INSTRUCTIONS TO FOLLOW
Look through the entries below and show every line containing the word "left".

INFORMATION GIVEN START

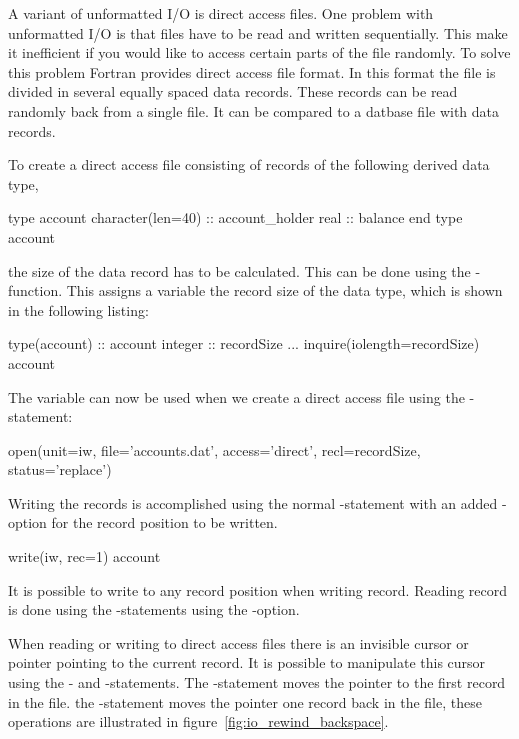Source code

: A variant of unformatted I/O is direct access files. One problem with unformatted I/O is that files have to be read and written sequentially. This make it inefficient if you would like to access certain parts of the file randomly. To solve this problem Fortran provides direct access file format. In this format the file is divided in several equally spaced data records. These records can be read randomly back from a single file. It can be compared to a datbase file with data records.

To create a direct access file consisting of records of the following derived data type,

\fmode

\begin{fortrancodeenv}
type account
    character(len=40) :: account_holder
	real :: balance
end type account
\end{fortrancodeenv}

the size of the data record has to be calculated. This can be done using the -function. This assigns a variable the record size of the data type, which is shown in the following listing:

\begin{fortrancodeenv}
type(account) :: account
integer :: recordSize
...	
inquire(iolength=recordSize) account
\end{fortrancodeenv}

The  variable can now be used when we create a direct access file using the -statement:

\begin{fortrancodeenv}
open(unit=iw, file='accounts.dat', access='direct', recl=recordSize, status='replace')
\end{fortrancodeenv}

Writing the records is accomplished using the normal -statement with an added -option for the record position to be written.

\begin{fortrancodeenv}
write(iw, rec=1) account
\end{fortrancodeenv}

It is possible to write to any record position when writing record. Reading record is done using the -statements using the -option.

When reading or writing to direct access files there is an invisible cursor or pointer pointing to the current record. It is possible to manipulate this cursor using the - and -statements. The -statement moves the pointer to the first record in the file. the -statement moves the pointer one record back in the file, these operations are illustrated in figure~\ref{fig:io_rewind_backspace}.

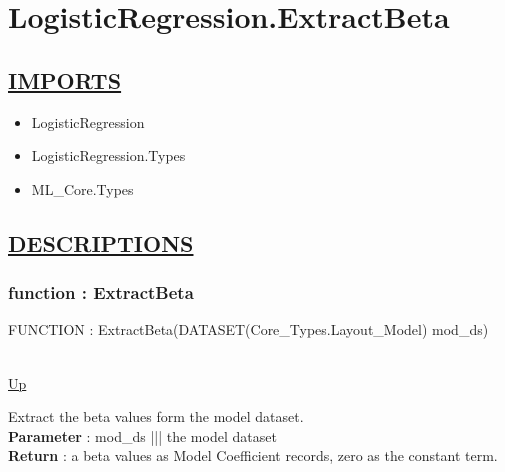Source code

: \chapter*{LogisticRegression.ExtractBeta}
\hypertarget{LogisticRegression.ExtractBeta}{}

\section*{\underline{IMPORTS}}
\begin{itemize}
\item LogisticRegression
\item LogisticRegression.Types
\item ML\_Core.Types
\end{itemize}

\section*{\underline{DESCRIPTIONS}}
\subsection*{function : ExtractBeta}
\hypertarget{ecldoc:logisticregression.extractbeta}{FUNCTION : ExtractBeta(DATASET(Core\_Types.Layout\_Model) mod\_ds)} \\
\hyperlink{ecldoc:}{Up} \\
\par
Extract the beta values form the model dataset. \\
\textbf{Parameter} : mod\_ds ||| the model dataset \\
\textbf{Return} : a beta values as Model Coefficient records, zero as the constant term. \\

INFORMATION GIVEN END
INFORMATION GIVEN START

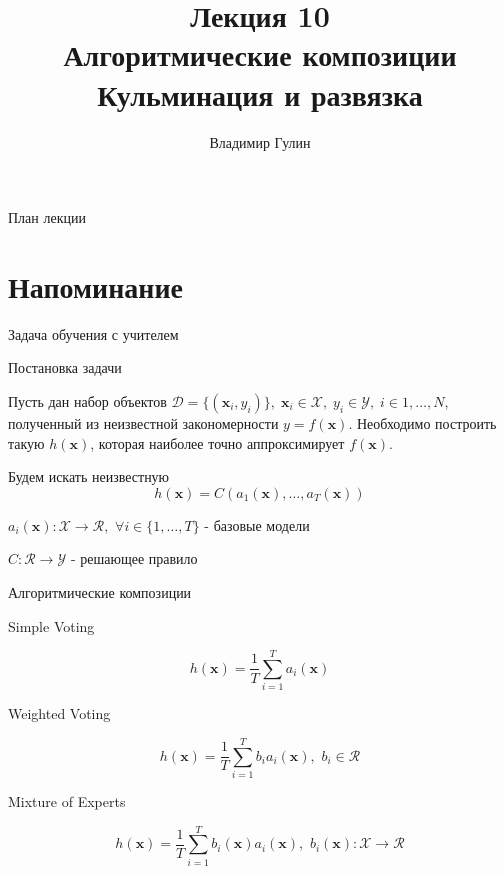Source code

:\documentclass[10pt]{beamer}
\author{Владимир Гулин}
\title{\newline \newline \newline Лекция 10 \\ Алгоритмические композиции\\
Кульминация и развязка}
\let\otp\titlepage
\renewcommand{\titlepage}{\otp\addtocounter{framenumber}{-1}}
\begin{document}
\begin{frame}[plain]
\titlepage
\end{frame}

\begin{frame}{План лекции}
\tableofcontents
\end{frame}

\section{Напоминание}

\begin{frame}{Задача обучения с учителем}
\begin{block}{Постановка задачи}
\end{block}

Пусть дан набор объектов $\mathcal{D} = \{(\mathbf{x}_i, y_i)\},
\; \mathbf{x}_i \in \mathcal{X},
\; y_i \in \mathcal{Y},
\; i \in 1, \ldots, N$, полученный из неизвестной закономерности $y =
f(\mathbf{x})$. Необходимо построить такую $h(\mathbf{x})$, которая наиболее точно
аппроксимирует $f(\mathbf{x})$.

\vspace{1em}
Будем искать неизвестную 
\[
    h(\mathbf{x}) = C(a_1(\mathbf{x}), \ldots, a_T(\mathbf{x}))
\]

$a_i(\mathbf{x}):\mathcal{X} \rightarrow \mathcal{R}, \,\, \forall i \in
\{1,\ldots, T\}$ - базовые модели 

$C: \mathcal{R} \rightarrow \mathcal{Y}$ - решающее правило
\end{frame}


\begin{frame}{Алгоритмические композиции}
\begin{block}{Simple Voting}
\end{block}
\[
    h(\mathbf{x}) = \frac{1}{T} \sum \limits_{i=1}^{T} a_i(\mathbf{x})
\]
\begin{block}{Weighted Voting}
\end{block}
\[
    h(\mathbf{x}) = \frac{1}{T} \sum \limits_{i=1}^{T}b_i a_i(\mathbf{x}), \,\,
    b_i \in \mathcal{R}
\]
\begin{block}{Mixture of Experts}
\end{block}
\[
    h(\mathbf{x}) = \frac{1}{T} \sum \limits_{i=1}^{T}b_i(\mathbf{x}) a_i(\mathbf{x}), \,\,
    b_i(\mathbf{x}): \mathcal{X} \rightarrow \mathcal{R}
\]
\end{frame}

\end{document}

INFORMATION GIVEN END
INFORMATION GIVEN START

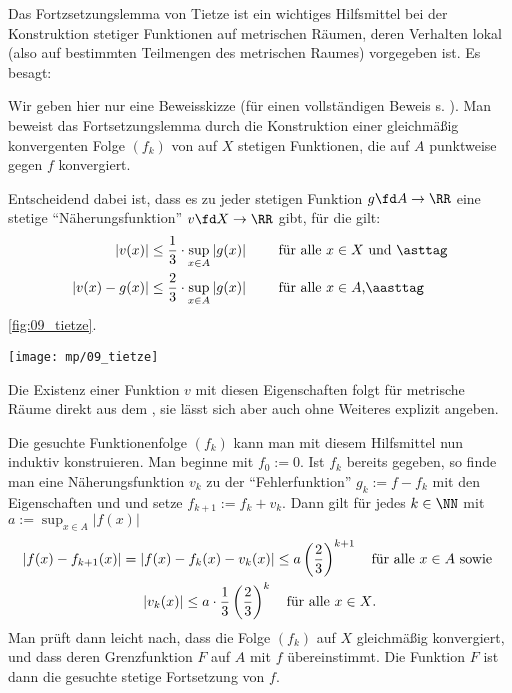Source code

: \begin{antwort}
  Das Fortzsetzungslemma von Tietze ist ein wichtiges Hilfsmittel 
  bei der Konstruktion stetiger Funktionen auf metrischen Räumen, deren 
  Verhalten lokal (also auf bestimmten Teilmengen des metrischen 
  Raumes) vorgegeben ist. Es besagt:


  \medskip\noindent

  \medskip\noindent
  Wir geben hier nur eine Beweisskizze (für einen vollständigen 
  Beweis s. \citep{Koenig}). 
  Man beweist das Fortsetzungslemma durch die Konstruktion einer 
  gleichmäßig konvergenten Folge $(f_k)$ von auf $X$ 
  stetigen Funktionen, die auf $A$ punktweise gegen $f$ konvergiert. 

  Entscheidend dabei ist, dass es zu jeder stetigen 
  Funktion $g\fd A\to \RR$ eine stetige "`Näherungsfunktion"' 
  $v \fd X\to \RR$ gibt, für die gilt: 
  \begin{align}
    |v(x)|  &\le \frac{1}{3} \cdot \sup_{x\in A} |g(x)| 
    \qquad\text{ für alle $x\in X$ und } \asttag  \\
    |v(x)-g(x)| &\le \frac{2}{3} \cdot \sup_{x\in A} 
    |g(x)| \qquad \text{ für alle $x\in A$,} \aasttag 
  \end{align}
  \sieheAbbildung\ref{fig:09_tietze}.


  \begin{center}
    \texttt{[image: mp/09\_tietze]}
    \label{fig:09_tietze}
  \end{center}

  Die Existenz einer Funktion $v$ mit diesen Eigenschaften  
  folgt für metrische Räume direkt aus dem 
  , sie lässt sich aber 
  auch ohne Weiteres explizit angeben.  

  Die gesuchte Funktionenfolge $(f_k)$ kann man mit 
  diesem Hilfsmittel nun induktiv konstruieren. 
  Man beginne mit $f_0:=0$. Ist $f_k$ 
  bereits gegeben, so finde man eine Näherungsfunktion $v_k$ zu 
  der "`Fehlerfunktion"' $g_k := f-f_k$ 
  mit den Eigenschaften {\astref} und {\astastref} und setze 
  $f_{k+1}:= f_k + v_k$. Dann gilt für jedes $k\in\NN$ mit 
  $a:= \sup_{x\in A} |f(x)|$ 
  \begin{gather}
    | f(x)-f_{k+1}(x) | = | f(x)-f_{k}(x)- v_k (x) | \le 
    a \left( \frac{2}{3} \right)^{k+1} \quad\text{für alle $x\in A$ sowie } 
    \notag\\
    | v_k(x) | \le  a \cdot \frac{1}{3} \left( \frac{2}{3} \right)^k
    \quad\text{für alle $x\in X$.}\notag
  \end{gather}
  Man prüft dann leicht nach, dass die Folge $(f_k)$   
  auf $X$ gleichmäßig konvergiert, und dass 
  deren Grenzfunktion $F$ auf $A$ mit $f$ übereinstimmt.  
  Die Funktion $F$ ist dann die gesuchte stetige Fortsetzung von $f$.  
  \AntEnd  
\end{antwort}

INFORMATION GIVEN END

ANSWER SECTION
    a \left( \frac{2}{3} \right)^{k+1} \quad\text{für alle $x\in A$ sowie } 
    | v_k(x) | \le  a \cdot \frac{1}{3} \left( \frac{2}{3} \right)^k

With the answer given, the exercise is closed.